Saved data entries
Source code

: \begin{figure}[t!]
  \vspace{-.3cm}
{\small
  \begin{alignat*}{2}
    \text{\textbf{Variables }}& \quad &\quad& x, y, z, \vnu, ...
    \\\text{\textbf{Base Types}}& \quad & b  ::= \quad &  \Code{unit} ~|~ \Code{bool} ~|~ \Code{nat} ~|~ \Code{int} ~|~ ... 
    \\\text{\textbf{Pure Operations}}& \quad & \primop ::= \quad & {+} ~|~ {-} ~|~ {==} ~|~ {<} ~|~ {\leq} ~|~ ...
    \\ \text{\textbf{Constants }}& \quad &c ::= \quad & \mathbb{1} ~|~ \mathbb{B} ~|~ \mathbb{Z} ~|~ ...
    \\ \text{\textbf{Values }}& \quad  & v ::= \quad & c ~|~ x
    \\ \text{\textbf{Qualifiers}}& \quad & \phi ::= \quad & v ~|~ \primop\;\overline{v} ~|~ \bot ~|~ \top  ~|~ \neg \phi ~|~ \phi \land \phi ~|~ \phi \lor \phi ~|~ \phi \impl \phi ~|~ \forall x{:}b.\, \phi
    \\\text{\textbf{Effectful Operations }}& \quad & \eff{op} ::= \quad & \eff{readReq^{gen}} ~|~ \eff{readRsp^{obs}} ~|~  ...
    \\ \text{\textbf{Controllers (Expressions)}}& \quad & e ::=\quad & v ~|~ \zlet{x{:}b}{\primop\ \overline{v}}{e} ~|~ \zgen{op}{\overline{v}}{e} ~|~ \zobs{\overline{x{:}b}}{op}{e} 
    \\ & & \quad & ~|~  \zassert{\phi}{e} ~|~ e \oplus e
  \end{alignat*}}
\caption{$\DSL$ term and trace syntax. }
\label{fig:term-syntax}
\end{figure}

- _PROBLEM TO WORK ON_: "Operations" is the string to look for; please copy every line of the records above where it appears.

- _SOLUTION_:
    \\\text{\textbf{Pure Operations}}& \quad & \primop ::= \quad & {+} ~|~ {-} ~|~ {==} ~|~ {<} ~|~ {\leq} ~|~ ...
    \\\text{\textbf{Effectful Operations }}& \quad & \eff{op} ::= \quad & \eff{readReq^{gen}} ~|~ \eff{readRsp^{obs}} ~|~  ...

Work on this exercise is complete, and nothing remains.